The fee for admittance to the world-renowned cave increased from $6 to $10.
“It was a nonevent, as we hoped it would be,” Benjamin said. “The feedback we received from visitors is that even at $10 per person, it’s still a bargain.”
Fearing there would be a lot of complaints, Benjamin said he checked periodically with park staff on Saturday and Sunday to see if there were protests from the visiting public. He said he was relieved that the increase did not anger visitors.
Benjamin said the only glitch was that updating the telephone recording that provides potential visitors with information such as the entrance fee, opening of the visitors center and entry into the cave was overlooked.

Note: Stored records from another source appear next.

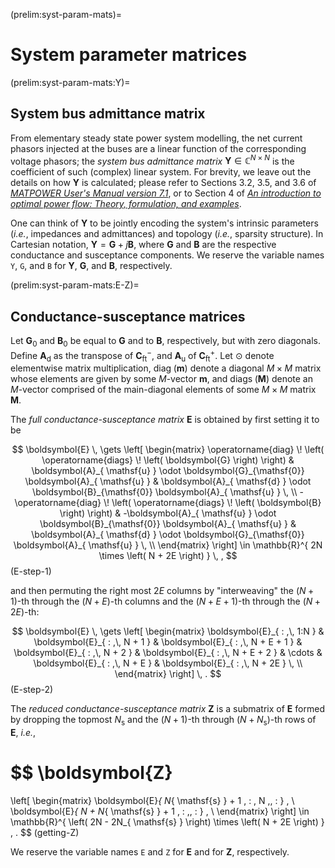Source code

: (prelim:syst-param-mats)=
# System parameter matrices

(prelim:syst-param-mats:Y)=
## System bus admittance matrix

From elementary steady state power system modelling,
the net current phasors injected at the buses
are a linear function of the corresponding voltage phasors;
the *system bus admittance matrix*
$\mathbf{Y} \in \mathbb{C}^{N \times N}$
is the coefficient of such (complex) linear system.
For brevity, we leave out the details on how $\mathbf{Y}$ is calculated;
please refer to Sections 3.2, 3.5, and 3.6 of
[*MATPOWER User's Manual version 7.1*](https://matpower.org/docs/MATPOWER-manual-7.1.pdf),
or to Section 4 of
[*An introduction to optimal power flow: Theory, formulation, and examples*](https://doi.org/10.1080/0740817X.2016.1189626).

One can think of $\mathbf{Y}$ to be jointly encoding
the system's intrinsic parameters (*i.e.*, impedances and admittances)
and topology (*i.e.*, sparsity structure).
In Cartesian notation,
$\mathbf{Y} = \boldsymbol{G} + j\boldsymbol{B}$,
where $\boldsymbol{G}$ and $\boldsymbol{B}$ are the respective conductance and susceptance components.
We reserve the variable names `Y`, `G`, and `B` for
$\mathbf{Y}$, $\boldsymbol{G}$, and $\boldsymbol{B}$, respectively.

(prelim:syst-param-mats:E-Z)=
## Conductance-susceptance matrices

Let
$\boldsymbol{G}_{ \mathsf{0} }$
and
$\boldsymbol{B}_{ \mathsf{0} }$
be equal to
$\boldsymbol{G}$
and to
$\boldsymbol{B}$,
respectively, but with zero diagonals.
Define
$\boldsymbol{A}_{ \mathsf{d} }$ as the transpose of $\boldsymbol{C}_{ \mathsf{ft} }^{ - }$,
and
$\boldsymbol{A}_{ \mathsf{u} }$ of $\boldsymbol{C}_{ \mathsf{ft} }^{ + }$.
Let
$\odot$
denote elementwise matrix multiplication,
$\operatorname{diag} \! \left( \boldsymbol{m} \right)$
denote a diagonal $M \times M$ matrix whose elements are given by some $M$-vector $\boldsymbol{m}$,
and
$\operatorname{diags} \! \left( \boldsymbol{M} \right)$
denote an $M$-vector comprised of the main-diagonal elements of some $M \times M$ matrix $\boldsymbol{M}$.

The *full conductance-susceptance matrix* $\boldsymbol{E}$ is obtained by first setting it to be

$$
\boldsymbol{E}
\, \gets
\left[ \begin{matrix}
    \operatorname{diag} \! \left( \operatorname{diags} \! \left( \boldsymbol{G} \right) \right)
    &
    \boldsymbol{A}_{ \mathsf{u} } \odot \boldsymbol{G}_{\mathsf{0}} \boldsymbol{A}_{ \mathsf{u} }
    &
    \boldsymbol{A}_{ \mathsf{d} } \odot \boldsymbol{B}_{\mathsf{0}} \boldsymbol{A}_{ \mathsf{u} }
    \, \\
    -\operatorname{diag} \! \left( \operatorname{diags} \! \left( \boldsymbol{B} \right) \right)
    &
    -\boldsymbol{A}_{ \mathsf{u} } \odot \boldsymbol{B}_{\mathsf{0}} \boldsymbol{A}_{ \mathsf{u} }
    &
    \boldsymbol{A}_{ \mathsf{d} } \odot \boldsymbol{G}_{\mathsf{0}} \boldsymbol{A}_{ \mathsf{u} }
    \, \\
\end{matrix} \right]
\in \mathbb{R}^{ 2N \times \left( N + 2E \right) }
\, ,
$$ (E-step-1)

and then permuting the right most $2E$ columns by "interweaving"
the $\left( N + 1 \right)$-th through the $\left( N + E \right)$-th columns
and
the $\left( N + E + 1 \right)$-th through the $\left( N + 2E \right)$-th:

$$
\boldsymbol{E}
\, \gets
\left[ \begin{matrix}
    \boldsymbol{E}_{ : ,\, 1:N }
    &
    \boldsymbol{E}_{ : ,\, N + 1 }
    &
    \boldsymbol{E}_{ : ,\, N + E + 1 }
    &
    \boldsymbol{E}_{ : ,\, N + 2 }
    &
    \boldsymbol{E}_{ : ,\, N + E + 2 }
    &
    \cdots
    &
    \boldsymbol{E}_{ : ,\, N + E }
    &
    \boldsymbol{E}_{ : ,\, N + 2E }
    \, \\
\end{matrix} \right]
\, .
$$ (E-step-2)

The *reduced conductance-susceptance matrix* $\boldsymbol{Z}$ is a submatrix of $\boldsymbol{E}$
formed by dropping the topmost $N_{ \mathsf{s} }$ and the
$\left( N + 1 \right)$-th through $\left( N + N_{ \mathsf{s} } \right)$-th
rows of $\boldsymbol{E}$, *i.e.*,

$$
\boldsymbol{Z}
=
\left[ \begin{matrix}
    \boldsymbol{E}_{ N_{ \mathsf{s} } + 1 \, : \, N ,\, : }   \, \\
    \boldsymbol{E}_{ N + N_{ \mathsf{s} } + 1 \, : ,\, : }   \, \\
\end{matrix} \right]
\in \mathbb{R}^{ \left( 2N - 2N_{ \mathsf{s} } \right) \times \left( N + 2E \right) }
\, .
$$ (getting-Z)

We reserve the variable names `E` and `Z` for $\boldsymbol{E}$ and for $\boldsymbol{Z}$, respectively.

<!--
Formally,
$\boldsymbol{E}$
is the coefficient of the linear dependence of
{ref}`the full net nodal injection vector <prelim:net-nodal-injs:e-z>`
$\boldsymbol{e}$
on
{ref}`the canonicalized state vector <prelim:state-vars:y-u>`
$\boldsymbol{y}$,
*i.e.*,
$\boldsymbol{e} = \boldsymbol{E} \boldsymbol{y}$.
This linear relation is the first component of
{ref}`the factored formulation of the power flow equations <prelim:pow-flow-eqns:balance>`.
Similarly,
$\boldsymbol{Z}$
is the coefficient of the linear dependence of
{ref}`the reduced net nodal injection vector <prelim:net-nodal-injs:e-z>`
$\boldsymbol{z}$
on
$\boldsymbol{y}$,
*i.e.*,
$\boldsymbol{z} = \boldsymbol{Z} \boldsymbol{y}$.
-->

“We somehow overlooked that, and there were some people who arrived thinking the fee was still $6. We have fixed that problem,” he said.
The last fee increase was 16 years ago, when the fee was raised from $5 to $6. Even at the higher rate, Benjamin said the caverns still fall significantly short of the $20-$50 entrance fees charged at comparable cavern parks across the country – both state and national parks.

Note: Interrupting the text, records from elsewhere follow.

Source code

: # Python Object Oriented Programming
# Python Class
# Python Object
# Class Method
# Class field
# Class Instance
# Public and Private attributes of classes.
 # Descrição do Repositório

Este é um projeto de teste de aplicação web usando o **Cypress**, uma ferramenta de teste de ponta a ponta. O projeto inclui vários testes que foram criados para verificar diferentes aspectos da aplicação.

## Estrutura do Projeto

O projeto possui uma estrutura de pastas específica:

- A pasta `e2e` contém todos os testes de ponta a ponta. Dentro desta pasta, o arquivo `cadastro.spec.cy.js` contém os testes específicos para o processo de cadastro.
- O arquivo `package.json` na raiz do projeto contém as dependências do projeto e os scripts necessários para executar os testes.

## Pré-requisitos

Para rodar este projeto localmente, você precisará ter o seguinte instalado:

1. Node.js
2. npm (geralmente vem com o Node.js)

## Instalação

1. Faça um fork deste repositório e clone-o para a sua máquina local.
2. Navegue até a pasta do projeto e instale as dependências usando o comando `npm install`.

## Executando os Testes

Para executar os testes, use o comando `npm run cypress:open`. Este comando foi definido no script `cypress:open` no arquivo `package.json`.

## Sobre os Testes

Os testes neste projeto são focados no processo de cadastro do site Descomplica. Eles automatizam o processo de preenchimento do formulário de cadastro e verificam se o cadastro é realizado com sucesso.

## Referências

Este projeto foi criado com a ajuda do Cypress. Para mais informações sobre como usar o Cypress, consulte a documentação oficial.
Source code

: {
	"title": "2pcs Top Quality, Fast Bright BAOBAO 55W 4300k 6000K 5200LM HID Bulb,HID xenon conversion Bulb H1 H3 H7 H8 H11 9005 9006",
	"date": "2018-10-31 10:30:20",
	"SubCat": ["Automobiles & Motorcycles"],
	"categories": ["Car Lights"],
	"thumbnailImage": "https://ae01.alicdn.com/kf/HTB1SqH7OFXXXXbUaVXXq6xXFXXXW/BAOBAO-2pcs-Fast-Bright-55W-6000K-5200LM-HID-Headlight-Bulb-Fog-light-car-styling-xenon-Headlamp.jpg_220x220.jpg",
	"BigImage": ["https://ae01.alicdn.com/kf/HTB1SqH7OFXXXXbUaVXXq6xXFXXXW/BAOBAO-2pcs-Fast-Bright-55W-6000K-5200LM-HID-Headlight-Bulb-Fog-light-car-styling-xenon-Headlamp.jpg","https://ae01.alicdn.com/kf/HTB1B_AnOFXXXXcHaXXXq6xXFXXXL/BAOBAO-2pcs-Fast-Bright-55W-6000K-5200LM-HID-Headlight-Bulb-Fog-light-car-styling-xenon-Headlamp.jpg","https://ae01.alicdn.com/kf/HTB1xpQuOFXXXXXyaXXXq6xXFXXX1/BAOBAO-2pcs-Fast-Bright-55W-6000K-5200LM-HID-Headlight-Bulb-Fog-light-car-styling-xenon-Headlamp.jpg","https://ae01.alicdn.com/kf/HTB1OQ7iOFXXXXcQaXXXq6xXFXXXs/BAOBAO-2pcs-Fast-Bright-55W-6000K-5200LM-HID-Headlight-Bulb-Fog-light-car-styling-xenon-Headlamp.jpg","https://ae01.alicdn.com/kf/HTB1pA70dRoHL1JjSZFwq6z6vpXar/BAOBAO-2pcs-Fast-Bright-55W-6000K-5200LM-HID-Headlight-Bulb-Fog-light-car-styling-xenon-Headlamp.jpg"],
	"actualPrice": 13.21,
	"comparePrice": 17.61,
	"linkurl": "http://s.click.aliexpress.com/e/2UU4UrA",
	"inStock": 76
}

According to a fee demonstration program established by Congress in 1996, each national park keeps 80 percent of the funds raised through entrance fees. The other 20 percent goes to the National Park Service budget to help parks that can’t charge an entrance fee, such as Boston National Historical Park where Benjamin worked before becoming the superintendent at the Carlsbad Caverns.
The NPS gives Carlsbad Caverns a budget – $5.5 million this year, Benjamin said – but that goes toward paying employee salaries and park operations. It doesn’t allow for major infrastructure repairs.
The 80 percent that remains in the park goes toward those types of “planned projects,” Benjamin said. The visitors center rehabilitation in 2007 was paid for through park entrance money and since then, the underground restroom renovations and replacement of the elevator motors and other equipment have taken place by way of those funds.